Beneath this task are records; count how many lines include the string "Hindi" and answer with that number alone.

### [Records for processing]

# # # #

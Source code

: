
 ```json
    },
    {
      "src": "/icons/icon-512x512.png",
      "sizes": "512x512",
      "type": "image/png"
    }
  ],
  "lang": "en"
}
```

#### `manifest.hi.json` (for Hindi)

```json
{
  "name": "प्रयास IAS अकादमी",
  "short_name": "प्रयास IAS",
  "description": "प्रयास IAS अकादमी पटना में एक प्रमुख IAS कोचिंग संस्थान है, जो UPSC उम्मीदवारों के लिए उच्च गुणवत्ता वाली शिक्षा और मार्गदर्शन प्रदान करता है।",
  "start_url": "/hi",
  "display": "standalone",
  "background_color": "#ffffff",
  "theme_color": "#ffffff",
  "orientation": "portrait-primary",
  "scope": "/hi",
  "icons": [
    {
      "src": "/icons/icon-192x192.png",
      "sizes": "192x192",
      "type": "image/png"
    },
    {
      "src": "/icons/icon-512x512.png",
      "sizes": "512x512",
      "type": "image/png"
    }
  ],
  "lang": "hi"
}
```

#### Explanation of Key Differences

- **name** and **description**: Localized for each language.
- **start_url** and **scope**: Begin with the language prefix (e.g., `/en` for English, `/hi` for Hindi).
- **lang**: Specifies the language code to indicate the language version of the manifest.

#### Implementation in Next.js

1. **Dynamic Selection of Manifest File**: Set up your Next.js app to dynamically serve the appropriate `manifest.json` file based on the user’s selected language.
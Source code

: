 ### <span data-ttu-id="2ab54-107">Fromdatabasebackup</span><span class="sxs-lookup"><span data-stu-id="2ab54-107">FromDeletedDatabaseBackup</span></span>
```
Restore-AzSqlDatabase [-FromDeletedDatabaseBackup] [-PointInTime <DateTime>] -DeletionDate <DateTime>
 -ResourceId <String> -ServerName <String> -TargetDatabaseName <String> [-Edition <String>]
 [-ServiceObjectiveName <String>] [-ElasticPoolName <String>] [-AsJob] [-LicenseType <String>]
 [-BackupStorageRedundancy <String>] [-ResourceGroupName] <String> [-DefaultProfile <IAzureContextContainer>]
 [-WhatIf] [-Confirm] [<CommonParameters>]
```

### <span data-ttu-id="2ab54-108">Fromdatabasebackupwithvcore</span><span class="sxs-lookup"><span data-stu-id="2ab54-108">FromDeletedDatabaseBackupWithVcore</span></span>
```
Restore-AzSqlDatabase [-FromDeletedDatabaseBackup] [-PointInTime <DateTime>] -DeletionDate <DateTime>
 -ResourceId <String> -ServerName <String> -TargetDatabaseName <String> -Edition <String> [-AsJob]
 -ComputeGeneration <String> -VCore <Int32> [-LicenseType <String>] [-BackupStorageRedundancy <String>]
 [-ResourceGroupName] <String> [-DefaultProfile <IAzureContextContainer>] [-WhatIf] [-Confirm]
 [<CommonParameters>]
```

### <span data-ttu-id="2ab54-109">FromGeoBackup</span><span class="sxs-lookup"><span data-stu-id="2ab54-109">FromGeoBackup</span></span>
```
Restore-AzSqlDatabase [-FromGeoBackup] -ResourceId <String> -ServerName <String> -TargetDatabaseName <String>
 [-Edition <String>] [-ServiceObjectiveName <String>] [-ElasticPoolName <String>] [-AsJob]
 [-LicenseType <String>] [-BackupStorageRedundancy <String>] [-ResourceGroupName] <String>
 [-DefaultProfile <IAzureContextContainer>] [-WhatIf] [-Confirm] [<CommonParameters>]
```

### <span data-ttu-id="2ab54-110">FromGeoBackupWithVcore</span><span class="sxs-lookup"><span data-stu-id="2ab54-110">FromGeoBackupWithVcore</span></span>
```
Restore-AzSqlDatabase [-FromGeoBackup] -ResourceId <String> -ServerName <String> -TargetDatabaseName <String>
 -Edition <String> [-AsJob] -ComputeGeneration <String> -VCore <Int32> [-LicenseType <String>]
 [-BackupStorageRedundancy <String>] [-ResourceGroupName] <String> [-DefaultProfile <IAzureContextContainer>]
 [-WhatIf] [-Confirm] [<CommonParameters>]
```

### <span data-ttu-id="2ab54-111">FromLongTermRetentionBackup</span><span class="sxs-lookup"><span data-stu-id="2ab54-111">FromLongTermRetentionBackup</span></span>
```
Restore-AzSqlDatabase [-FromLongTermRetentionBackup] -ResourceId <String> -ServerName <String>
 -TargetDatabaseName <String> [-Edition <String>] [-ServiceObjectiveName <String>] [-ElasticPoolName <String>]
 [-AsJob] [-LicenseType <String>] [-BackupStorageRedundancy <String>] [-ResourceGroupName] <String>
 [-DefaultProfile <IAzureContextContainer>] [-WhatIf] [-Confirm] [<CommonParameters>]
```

# # # #

### [Result of this task]
2